## [The problem]
Retrieve all lines below that have the string "frontOfBridgeLength".

## [Data provided]
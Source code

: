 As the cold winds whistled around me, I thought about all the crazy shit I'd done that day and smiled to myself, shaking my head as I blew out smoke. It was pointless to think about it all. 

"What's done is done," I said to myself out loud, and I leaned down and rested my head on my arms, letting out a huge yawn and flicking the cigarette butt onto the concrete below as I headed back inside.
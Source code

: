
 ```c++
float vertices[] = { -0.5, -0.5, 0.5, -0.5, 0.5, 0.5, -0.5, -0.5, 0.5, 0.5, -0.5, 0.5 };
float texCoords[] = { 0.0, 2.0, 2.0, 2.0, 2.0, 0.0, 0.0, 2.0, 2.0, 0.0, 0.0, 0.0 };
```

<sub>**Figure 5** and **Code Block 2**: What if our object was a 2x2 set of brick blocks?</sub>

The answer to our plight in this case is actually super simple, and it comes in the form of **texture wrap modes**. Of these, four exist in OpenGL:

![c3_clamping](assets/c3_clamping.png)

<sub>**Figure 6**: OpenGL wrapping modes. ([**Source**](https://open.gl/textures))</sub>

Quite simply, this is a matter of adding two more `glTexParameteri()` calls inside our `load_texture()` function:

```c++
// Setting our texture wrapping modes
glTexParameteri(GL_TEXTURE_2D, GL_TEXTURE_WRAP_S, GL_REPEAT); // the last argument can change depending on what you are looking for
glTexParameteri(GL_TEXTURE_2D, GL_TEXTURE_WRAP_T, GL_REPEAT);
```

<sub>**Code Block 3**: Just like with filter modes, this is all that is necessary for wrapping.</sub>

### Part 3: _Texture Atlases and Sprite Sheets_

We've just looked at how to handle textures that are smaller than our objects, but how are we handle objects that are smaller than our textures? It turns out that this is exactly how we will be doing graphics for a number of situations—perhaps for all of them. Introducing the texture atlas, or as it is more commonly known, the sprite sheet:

--

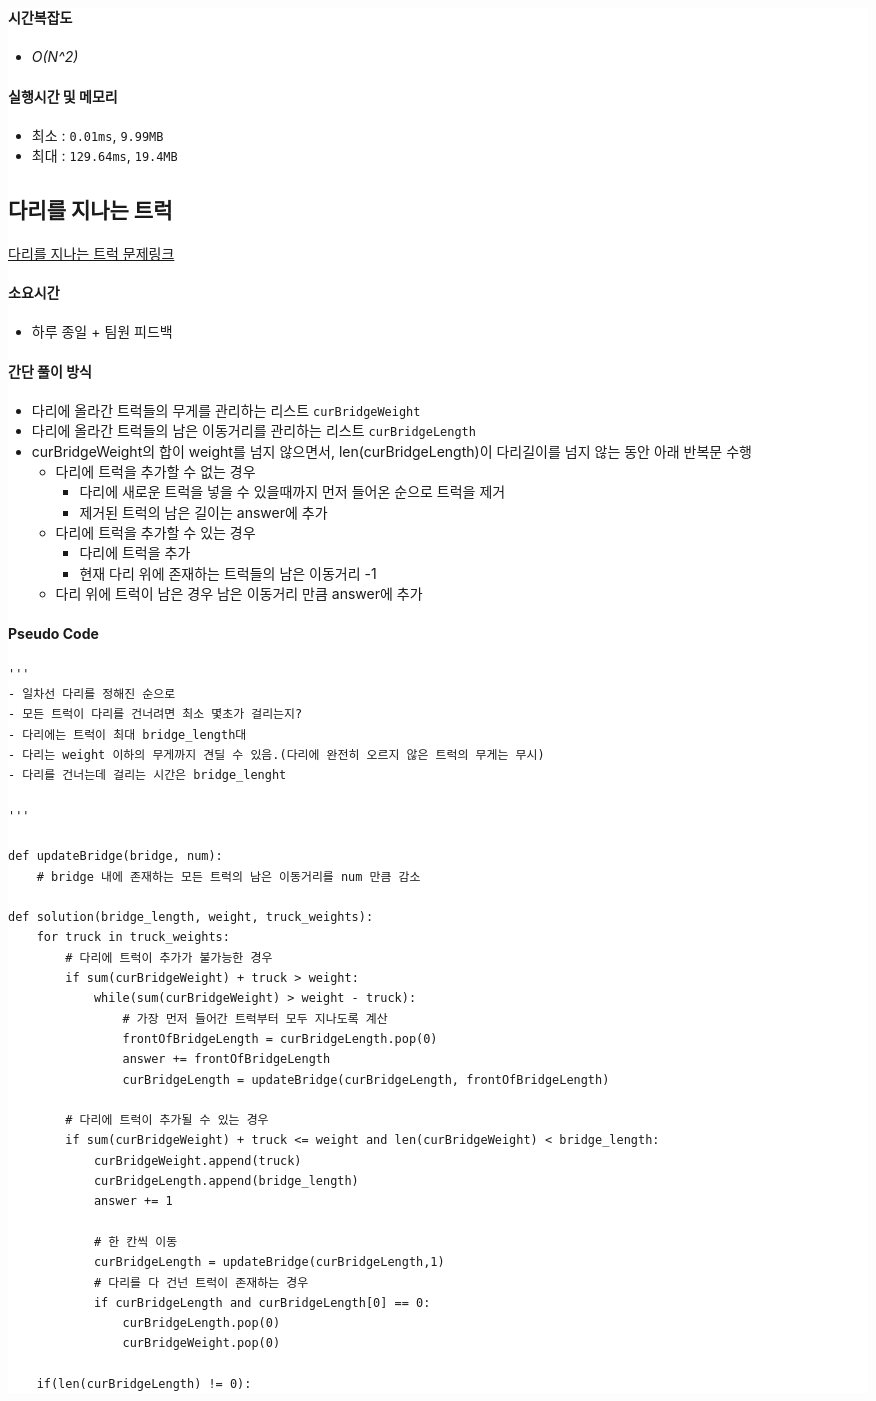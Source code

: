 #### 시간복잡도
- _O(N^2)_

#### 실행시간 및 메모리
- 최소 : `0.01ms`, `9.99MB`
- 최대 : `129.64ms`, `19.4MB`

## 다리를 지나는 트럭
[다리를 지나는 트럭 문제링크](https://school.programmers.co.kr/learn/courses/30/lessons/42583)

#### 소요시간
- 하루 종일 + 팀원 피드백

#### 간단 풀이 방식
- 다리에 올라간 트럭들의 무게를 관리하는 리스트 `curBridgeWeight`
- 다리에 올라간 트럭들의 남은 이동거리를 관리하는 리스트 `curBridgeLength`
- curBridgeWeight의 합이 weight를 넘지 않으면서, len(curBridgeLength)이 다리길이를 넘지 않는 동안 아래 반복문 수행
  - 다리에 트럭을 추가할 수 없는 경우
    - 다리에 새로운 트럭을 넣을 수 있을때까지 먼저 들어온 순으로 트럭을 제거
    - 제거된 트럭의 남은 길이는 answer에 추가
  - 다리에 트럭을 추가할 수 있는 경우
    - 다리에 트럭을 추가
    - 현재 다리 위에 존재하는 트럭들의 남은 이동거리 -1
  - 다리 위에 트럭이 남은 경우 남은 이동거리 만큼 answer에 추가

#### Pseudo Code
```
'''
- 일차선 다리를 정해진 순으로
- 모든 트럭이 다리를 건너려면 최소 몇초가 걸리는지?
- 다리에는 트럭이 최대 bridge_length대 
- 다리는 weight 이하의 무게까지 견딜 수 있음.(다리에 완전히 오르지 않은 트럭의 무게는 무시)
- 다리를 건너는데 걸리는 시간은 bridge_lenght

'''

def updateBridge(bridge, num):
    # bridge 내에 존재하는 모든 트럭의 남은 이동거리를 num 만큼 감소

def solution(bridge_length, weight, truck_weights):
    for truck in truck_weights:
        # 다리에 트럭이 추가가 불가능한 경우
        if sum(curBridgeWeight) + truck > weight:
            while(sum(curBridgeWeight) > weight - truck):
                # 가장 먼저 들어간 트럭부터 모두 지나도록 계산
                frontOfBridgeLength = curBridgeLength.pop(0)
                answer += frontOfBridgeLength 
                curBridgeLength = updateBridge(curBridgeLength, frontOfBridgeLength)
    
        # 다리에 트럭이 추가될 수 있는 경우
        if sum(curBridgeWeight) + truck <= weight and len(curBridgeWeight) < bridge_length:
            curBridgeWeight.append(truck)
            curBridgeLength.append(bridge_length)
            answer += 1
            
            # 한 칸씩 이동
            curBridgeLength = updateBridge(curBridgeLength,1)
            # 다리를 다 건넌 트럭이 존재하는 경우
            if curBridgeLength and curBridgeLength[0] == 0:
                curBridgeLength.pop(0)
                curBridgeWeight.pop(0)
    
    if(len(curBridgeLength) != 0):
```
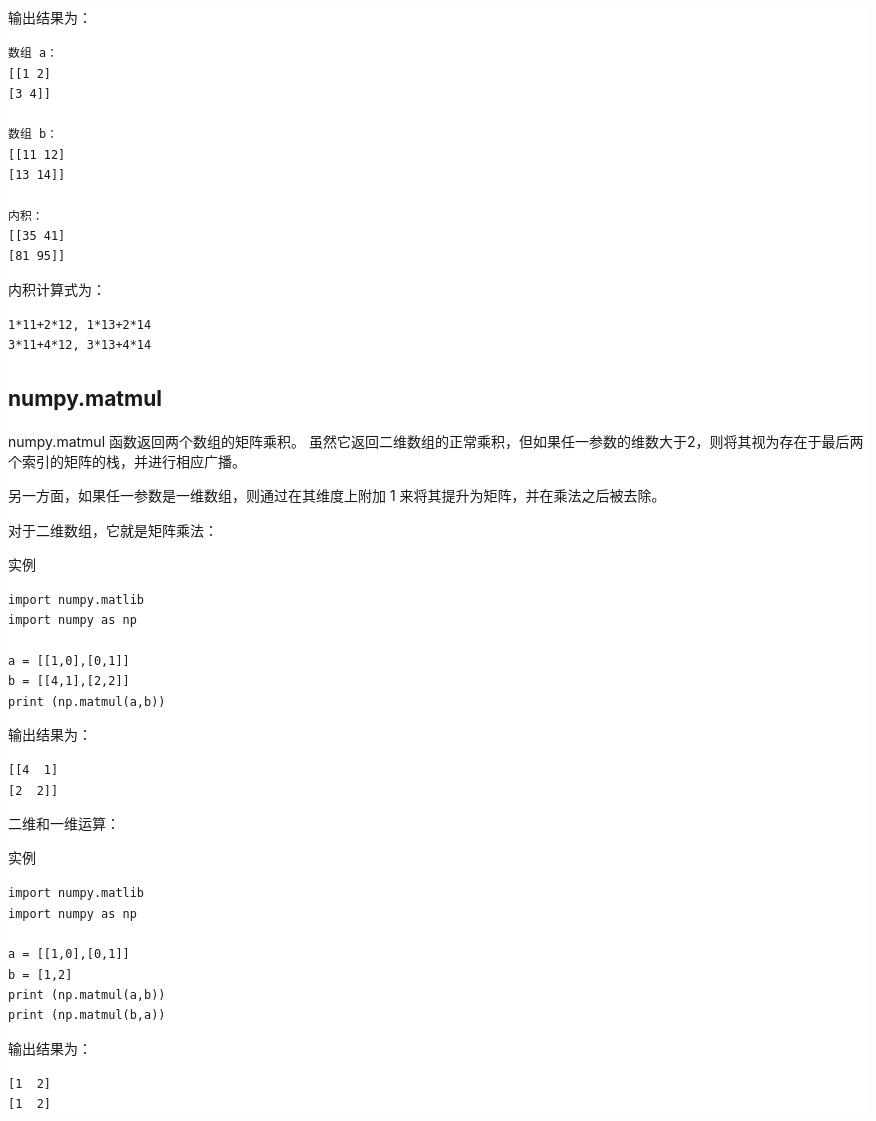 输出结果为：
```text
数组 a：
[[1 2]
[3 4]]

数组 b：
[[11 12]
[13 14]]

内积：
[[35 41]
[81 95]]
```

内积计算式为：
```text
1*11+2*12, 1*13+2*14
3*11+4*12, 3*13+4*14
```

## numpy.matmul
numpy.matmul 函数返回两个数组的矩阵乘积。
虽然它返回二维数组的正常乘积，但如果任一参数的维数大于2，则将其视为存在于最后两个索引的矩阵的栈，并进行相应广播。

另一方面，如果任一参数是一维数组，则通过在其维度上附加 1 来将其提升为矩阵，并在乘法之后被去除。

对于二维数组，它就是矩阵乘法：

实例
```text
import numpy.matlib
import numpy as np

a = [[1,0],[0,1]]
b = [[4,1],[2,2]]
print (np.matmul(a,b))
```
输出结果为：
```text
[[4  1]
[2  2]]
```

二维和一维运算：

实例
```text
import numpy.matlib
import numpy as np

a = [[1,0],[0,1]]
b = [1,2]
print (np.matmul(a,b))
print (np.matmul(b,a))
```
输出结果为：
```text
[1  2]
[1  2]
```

...

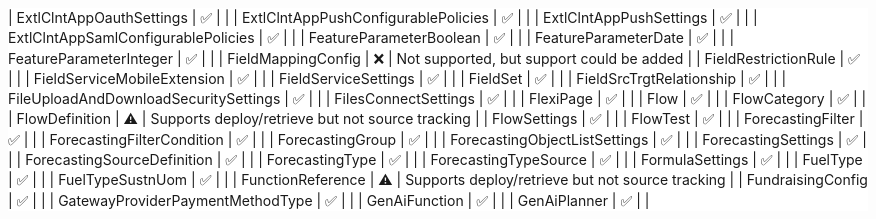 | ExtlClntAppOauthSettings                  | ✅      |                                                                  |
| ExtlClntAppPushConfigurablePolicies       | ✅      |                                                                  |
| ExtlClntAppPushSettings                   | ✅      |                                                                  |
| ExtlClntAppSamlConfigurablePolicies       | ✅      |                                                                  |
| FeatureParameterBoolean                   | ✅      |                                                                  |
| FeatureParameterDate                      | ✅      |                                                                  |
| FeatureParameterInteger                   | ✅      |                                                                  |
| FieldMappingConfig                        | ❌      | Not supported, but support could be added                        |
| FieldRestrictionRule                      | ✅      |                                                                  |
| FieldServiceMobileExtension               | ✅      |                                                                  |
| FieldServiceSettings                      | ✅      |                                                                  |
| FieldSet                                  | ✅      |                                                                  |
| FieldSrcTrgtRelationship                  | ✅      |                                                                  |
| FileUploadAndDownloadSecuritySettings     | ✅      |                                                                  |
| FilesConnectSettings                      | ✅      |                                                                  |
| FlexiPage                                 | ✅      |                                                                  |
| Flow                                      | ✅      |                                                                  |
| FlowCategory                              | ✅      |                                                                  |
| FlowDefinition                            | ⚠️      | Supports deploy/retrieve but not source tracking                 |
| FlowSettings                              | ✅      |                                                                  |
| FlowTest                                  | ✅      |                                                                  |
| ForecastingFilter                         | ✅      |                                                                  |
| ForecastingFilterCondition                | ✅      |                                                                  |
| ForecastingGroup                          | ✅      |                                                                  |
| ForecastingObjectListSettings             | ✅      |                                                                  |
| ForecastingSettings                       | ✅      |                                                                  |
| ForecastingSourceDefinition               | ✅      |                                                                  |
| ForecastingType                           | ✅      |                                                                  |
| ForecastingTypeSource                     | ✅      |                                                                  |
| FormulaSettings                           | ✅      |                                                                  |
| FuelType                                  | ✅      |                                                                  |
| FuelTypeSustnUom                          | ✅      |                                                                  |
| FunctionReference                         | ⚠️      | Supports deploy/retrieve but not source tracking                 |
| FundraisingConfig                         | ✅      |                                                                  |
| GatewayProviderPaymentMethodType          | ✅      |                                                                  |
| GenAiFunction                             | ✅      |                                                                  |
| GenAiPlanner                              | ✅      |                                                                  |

## [Answer section]
                frontOfBridgeLength = curBridgeLength.pop(0)
                answer += frontOfBridgeLength 
                curBridgeLength = updateBridge(curBridgeLength, frontOfBridgeLength)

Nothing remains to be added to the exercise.